Title: Pioneer Girl
Author: Bich Minh Nguyen
Rating: 4.25 / 5
I saw this book at the university library when I was looking for a different book. I was drawn by the cover–I loved the artwork on it. I didn’t actually check it out because the jacket copy tied it so intimately to Little House on the Prairie, and I read one of those book as a kid, but I was like, how much do I really care about someone’s ties to that book? But the next time I was in the library it still seemed to be calling to me, so I went ahead and checked it out.
I’m really glad I did. I liked this book quite a bit. It’s a story narrated by a second-generation Vietnamese woman whose parents and grandparent fled the war in Vietnam to come to the US. She’s an academic–or trying to be; finishing her dissertation isn’t going so well, and she hasn’t had any job offers. So she moves back in with her mom and grandfather who run a small Vietnamese restaurant. When her brother comes back for a short visit, trying to find some mysterious money that he claims his mom owes them, she when she falls into this Little House storyline, discovering what might be connections of her family with theirs.

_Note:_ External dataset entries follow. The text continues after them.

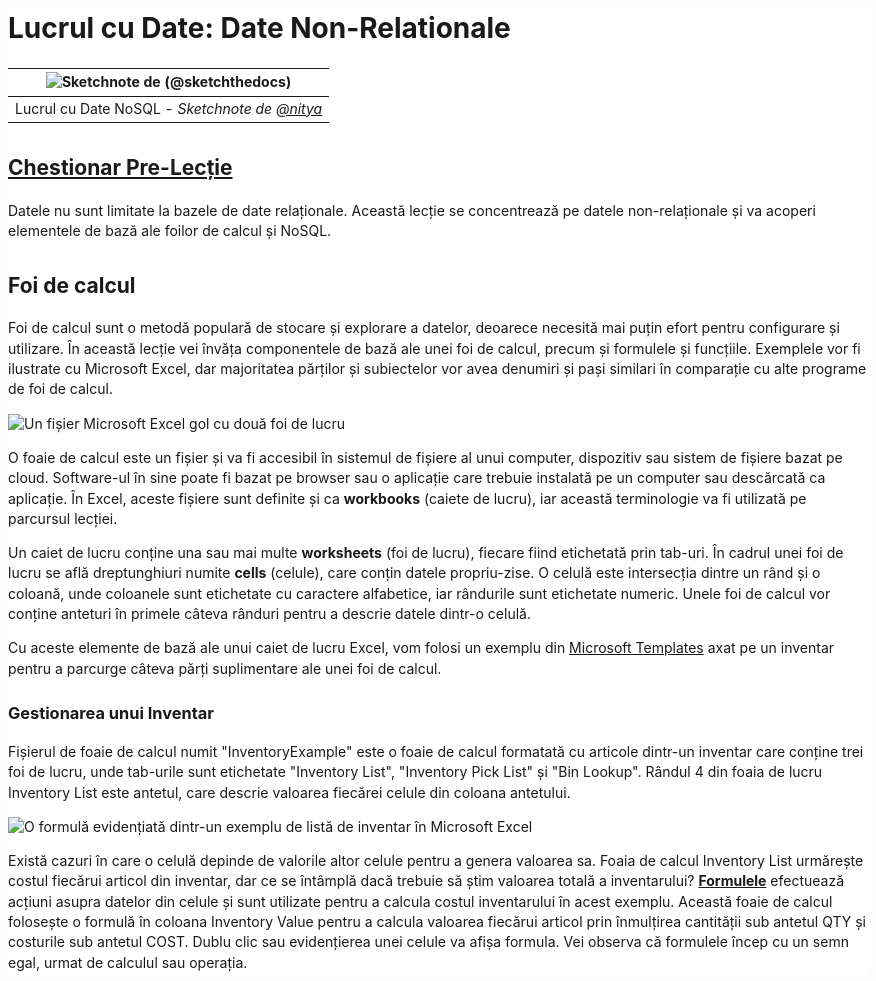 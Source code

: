 
# Lucrul cu Date: Date Non-Relationale

|![ Sketchnote de [(@sketchthedocs)](https://sketchthedocs.dev) ](../../sketchnotes/06-NoSQL.png)|
|:---:|
|Lucrul cu Date NoSQL - _Sketchnote de [@nitya](https://twitter.com/nitya)_ |

## [Chestionar Pre-Lecție](https://purple-hill-04aebfb03.1.azurestaticapps.net/quiz/10)

Datele nu sunt limitate la bazele de date relaționale. Această lecție se concentrează pe datele non-relaționale și va acoperi elementele de bază ale foilor de calcul și NoSQL.

## Foi de calcul

Foi de calcul sunt o metodă populară de stocare și explorare a datelor, deoarece necesită mai puțin efort pentru configurare și utilizare. În această lecție vei învăța componentele de bază ale unei foi de calcul, precum și formulele și funcțiile. Exemplele vor fi ilustrate cu Microsoft Excel, dar majoritatea părților și subiectelor vor avea denumiri și pași similari în comparație cu alte programe de foi de calcul.

![Un fișier Microsoft Excel gol cu două foi de lucru](../../../../2-Working-With-Data/06-non-relational/images/parts-of-spreadsheet.png)

O foaie de calcul este un fișier și va fi accesibil în sistemul de fișiere al unui computer, dispozitiv sau sistem de fișiere bazat pe cloud. Software-ul în sine poate fi bazat pe browser sau o aplicație care trebuie instalată pe un computer sau descărcată ca aplicație. În Excel, aceste fișiere sunt definite și ca **workbooks** (caiete de lucru), iar această terminologie va fi utilizată pe parcursul lecției.

Un caiet de lucru conține una sau mai multe **worksheets** (foi de lucru), fiecare fiind etichetată prin tab-uri. În cadrul unei foi de lucru se află dreptunghiuri numite **cells** (celule), care conțin datele propriu-zise. O celulă este intersecția dintre un rând și o coloană, unde coloanele sunt etichetate cu caractere alfabetice, iar rândurile sunt etichetate numeric. Unele foi de calcul vor conține anteturi în primele câteva rânduri pentru a descrie datele dintr-o celulă.

Cu aceste elemente de bază ale unui caiet de lucru Excel, vom folosi un exemplu din [Microsoft Templates](https://templates.office.com/) axat pe un inventar pentru a parcurge câteva părți suplimentare ale unei foi de calcul.

### Gestionarea unui Inventar

Fișierul de foaie de calcul numit "InventoryExample" este o foaie de calcul formatată cu articole dintr-un inventar care conține trei foi de lucru, unde tab-urile sunt etichetate "Inventory List", "Inventory Pick List" și "Bin Lookup". Rândul 4 din foaia de lucru Inventory List este antetul, care descrie valoarea fiecărei celule din coloana antetului.

![O formulă evidențiată dintr-un exemplu de listă de inventar în Microsoft Excel](../../../../2-Working-With-Data/06-non-relational/images/formula-excel.png)

Există cazuri în care o celulă depinde de valorile altor celule pentru a genera valoarea sa. Foaia de calcul Inventory List urmărește costul fiecărui articol din inventar, dar ce se întâmplă dacă trebuie să știm valoarea totală a inventarului? [**Formulele**](https://support.microsoft.com/en-us/office/overview-of-formulas-34519a4e-1e8d-4f4b-84d4-d642c4f63263) efectuează acțiuni asupra datelor din celule și sunt utilizate pentru a calcula costul inventarului în acest exemplu. Această foaie de calcul folosește o formulă în coloana Inventory Value pentru a calcula valoarea fiecărui articol prin înmulțirea cantității sub antetul QTY și costurile sub antetul COST. Dublu clic sau evidențierea unei celule va afișa formula. Vei observa că formulele încep cu un semn egal, urmat de calculul sau operația.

The book reads like a memoir and I was kind of having an Inception moment because she’s studying someone else’s memoir-ish writing, and reading their journals, and it made me think about my own journaling. The whole thing is pretty understated. It only has like 3.35 stars on Goodreads, which is kind of a low rating, and I wonder if that’s part of the reason why. It feels very realistic and doesn’t have any huge overarching plots or overtly satisfying character arcs, but because of that it felt very real and true-to-life for me. I did find it pretty engrossing, but in reality I guess it was kind of “slow” or “unexciting.” But I thought it worked really well; the tone, the pacing, the story, the characters, they all worked together well.
I found the book to be a pretty interesting snapshot. It’s also pretty short, at only 296 pages of largish print and largish line spacing. It was easy to read and felt very realistic. I could definitely go for more of this kind of book/story.